Data extracted from a collection:
- - - - - - -

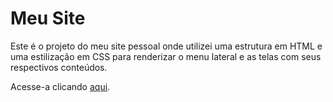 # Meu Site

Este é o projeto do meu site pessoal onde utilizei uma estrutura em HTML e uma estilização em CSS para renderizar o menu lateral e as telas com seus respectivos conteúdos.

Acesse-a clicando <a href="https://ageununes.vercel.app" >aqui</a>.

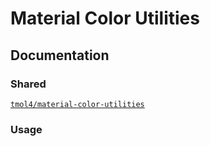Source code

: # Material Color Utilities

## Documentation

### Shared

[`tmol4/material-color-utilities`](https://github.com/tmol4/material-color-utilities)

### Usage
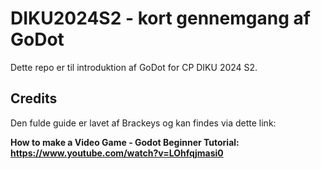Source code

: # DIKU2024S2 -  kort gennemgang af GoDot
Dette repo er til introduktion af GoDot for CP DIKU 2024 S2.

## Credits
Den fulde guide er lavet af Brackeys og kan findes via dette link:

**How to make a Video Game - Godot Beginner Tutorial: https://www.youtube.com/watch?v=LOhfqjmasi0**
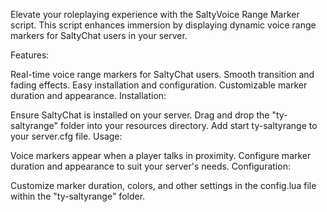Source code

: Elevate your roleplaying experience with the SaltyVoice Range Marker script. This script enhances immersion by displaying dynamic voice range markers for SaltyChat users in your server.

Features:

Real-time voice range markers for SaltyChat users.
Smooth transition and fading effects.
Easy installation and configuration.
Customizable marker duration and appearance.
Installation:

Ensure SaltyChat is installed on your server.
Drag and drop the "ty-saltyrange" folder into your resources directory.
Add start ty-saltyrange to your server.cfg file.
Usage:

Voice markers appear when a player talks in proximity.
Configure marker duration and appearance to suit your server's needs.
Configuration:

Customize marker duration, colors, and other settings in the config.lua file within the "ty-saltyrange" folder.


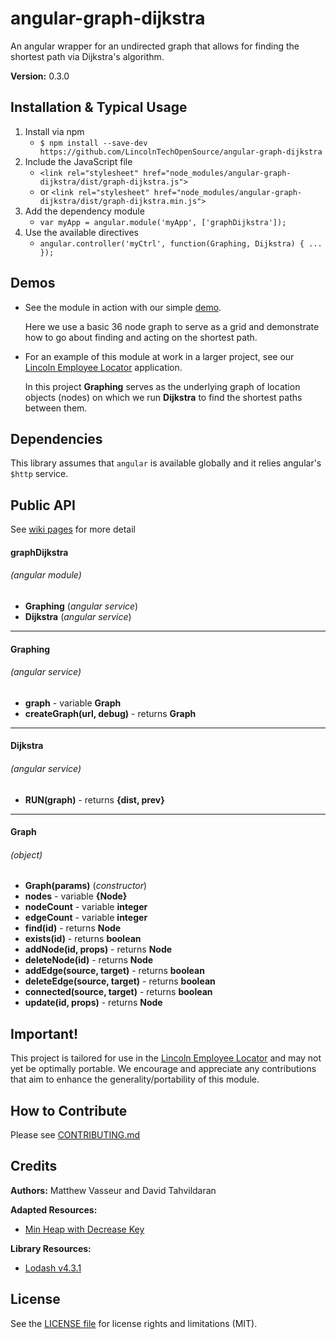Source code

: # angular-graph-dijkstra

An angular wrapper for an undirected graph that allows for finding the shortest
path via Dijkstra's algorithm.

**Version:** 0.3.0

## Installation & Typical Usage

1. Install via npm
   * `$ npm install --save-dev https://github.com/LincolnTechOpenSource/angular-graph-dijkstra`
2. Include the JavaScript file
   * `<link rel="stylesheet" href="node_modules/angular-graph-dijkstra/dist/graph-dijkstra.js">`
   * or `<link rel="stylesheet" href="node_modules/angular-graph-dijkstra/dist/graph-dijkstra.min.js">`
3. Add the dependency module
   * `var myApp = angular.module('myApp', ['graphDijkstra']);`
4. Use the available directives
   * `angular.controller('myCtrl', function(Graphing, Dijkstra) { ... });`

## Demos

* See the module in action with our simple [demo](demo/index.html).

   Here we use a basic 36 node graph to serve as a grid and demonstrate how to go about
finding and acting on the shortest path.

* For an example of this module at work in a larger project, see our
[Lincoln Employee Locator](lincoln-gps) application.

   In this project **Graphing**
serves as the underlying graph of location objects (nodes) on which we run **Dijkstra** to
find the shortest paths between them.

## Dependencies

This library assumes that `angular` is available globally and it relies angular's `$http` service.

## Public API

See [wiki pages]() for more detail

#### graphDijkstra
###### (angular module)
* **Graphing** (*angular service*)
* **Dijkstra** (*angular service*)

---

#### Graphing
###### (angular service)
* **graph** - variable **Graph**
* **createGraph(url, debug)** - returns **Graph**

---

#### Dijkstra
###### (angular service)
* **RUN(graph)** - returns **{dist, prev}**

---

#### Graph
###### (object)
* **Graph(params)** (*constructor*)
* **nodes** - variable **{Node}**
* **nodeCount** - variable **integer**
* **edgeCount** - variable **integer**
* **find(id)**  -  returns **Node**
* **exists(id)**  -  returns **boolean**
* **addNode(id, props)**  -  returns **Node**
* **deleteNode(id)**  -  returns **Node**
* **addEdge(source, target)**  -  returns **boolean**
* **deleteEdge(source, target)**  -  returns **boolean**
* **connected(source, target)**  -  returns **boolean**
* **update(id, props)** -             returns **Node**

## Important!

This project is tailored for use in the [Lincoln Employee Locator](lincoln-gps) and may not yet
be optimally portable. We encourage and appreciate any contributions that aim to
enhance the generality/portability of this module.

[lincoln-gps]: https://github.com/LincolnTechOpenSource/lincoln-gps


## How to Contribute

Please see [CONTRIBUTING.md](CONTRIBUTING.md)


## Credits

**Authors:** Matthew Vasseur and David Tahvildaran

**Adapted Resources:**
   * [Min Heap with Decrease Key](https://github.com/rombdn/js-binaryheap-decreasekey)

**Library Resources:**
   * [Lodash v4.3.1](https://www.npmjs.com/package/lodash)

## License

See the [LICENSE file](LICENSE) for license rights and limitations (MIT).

- - - - - - -

EXERCISE REQUIREMENTS:
Would you copy every entry exactly as it stands, leaving out the pictures?

RESPONSE TO THE EXERCISE:
 # Meu Site

Este é o projeto do meu site pessoal onde utilizei uma estrutura em HTML e uma estilização em CSS para renderizar o menu lateral e as telas com seus respectivos conteúdos.

Acesse-a clicando <a href="https://ageununes.vercel.app" >aqui</a>.

Source code

: # Material Color Utilities

## Documentation

### Shared

[`tmol4/material-color-utilities`](https://github.com/tmol4/material-color-utilities)

### Usage
Source code

: # DIKU2024S2 -  kort gennemgang af GoDot
Dette repo er til introduktion af GoDot for CP DIKU 2024 S2.

## Credits
Den fulde guide er lavet af Brackeys og kan findes via dette link:

**How to make a Video Game - Godot Beginner Tutorial: https://www.youtube.com/watch?v=LOhfqjmasi0**
Source code

: Elevate your roleplaying experience with the SaltyVoice Range Marker script. This script enhances immersion by displaying dynamic voice range markers for SaltyChat users in your server.

Features:

Real-time voice range markers for SaltyChat users.
Smooth transition and fading effects.
Easy installation and configuration.
Customizable marker duration and appearance.
Installation:

Ensure SaltyChat is installed on your server.
Drag and drop the "ty-saltyrange" folder into your resources directory.
Add start ty-saltyrange to your server.cfg file.
Usage:

Voice markers appear when a player talks in proximity.
Configure marker duration and appearance to suit your server's needs.
Configuration:

Customize marker duration, colors, and other settings in the config.lua file within the "ty-saltyrange" folder.


Source code

: # angular-graph-dijkstra

An angular wrapper for an undirected graph that allows for finding the shortest
path via Dijkstra's algorithm.

**Version:** 0.3.0

## Installation & Typical Usage

1. Install via npm
   * `$ npm install --save-dev https://github.com/LincolnTechOpenSource/angular-graph-dijkstra`
2. Include the JavaScript file
   * `<link rel="stylesheet" href="node_modules/angular-graph-dijkstra/dist/graph-dijkstra.js">`
   * or `<link rel="stylesheet" href="node_modules/angular-graph-dijkstra/dist/graph-dijkstra.min.js">`
3. Add the dependency module
   * `var myApp = angular.module('myApp', ['graphDijkstra']);`
4. Use the available directives
   * `angular.controller('myCtrl', function(Graphing, Dijkstra) { ... });`

## Demos

* See the module in action with our simple [demo](demo/index.html).

   Here we use a basic 36 node graph to serve as a grid and demonstrate how to go about
finding and acting on the shortest path.

* For an example of this module at work in a larger project, see our
[Lincoln Employee Locator](lincoln-gps) application.

   In this project **Graphing**
serves as the underlying graph of location objects (nodes) on which we run **Dijkstra** to
find the shortest paths between them.

## Dependencies

This library assumes that `angular` is available globally and it relies angular's `$http` service.

## Public API

See [wiki pages]() for more detail

#### graphDijkstra
###### (angular module)
* **Graphing** (*angular service*)
* **Dijkstra** (*angular service*)

---

#### Graphing
###### (angular service)
* **graph** - variable **Graph**
* **createGraph(url, debug)** - returns **Graph**

---

#### Dijkstra
###### (angular service)
* **RUN(graph)** - returns **{dist, prev}**

---

#### Graph
###### (object)
* **Graph(params)** (*constructor*)
* **nodes** - variable **{Node}**
* **nodeCount** - variable **integer**
* **edgeCount** - variable **integer**
* **find(id)**  -  returns **Node**
* **exists(id)**  -  returns **boolean**
* **addNode(id, props)**  -  returns **Node**
* **deleteNode(id)**  -  returns **Node**
* **addEdge(source, target)**  -  returns **boolean**
* **deleteEdge(source, target)**  -  returns **boolean**
* **connected(source, target)**  -  returns **boolean**
* **update(id, props)** -             returns **Node**

## Important!

This project is tailored for use in the [Lincoln Employee Locator](lincoln-gps) and may not yet
be optimally portable. We encourage and appreciate any contributions that aim to
enhance the generality/portability of this module.

[lincoln-gps]: https://github.com/LincolnTechOpenSource/lincoln-gps


## How to Contribute

Please see [CONTRIBUTING.md](CONTRIBUTING.md)


## Credits

**Authors:** Matthew Vasseur and David Tahvildaran

**Adapted Resources:**
   * [Min Heap with Decrease Key](https://github.com/rombdn/js-binaryheap-decreasekey)

**Library Resources:**
   * [Lodash v4.3.1](https://www.npmjs.com/package/lodash)

## License

See the [LICENSE file](LICENSE) for license rights and limitations (MIT).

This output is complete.